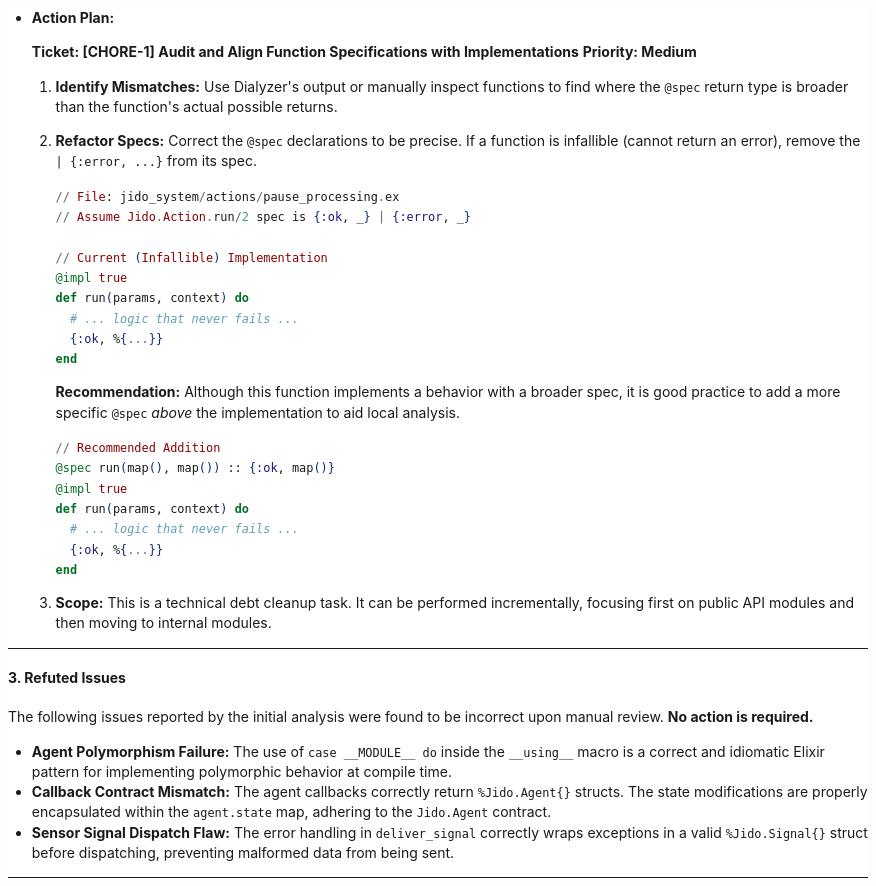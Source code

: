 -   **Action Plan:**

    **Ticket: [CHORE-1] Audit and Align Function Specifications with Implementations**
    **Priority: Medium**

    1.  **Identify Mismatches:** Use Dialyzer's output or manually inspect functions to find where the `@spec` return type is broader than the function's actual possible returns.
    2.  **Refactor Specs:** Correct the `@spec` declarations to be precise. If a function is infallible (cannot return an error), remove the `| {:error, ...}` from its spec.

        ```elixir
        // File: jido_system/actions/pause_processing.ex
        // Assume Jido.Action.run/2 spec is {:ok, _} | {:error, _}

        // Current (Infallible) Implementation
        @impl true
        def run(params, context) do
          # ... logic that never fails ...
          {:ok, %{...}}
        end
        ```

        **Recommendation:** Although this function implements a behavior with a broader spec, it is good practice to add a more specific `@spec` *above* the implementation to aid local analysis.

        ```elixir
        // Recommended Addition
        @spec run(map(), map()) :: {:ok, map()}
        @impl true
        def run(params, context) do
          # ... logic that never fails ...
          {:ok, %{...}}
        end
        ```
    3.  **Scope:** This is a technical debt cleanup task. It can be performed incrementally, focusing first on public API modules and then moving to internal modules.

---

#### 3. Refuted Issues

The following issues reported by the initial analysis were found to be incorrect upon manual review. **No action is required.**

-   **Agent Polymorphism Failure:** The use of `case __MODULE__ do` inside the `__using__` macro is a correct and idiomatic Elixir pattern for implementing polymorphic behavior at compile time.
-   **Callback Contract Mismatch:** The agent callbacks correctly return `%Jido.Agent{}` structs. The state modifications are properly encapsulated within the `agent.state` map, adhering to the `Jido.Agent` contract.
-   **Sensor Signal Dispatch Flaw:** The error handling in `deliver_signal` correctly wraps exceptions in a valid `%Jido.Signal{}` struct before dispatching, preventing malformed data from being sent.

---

************

If a line of the data contains "Agent", copy it out.

RESPONSE:
-   **Agent Polymorphism Failure:** The use of `case __MODULE__ do` inside the `__using__` macro is a correct and idiomatic Elixir pattern for implementing polymorphic behavior at compile time.
-   **Callback Contract Mismatch:** The agent callbacks correctly return `%Jido.Agent{}` structs. The state modifications are properly encapsulated within the `agent.state` map, adhering to the `Jido.Agent` contract.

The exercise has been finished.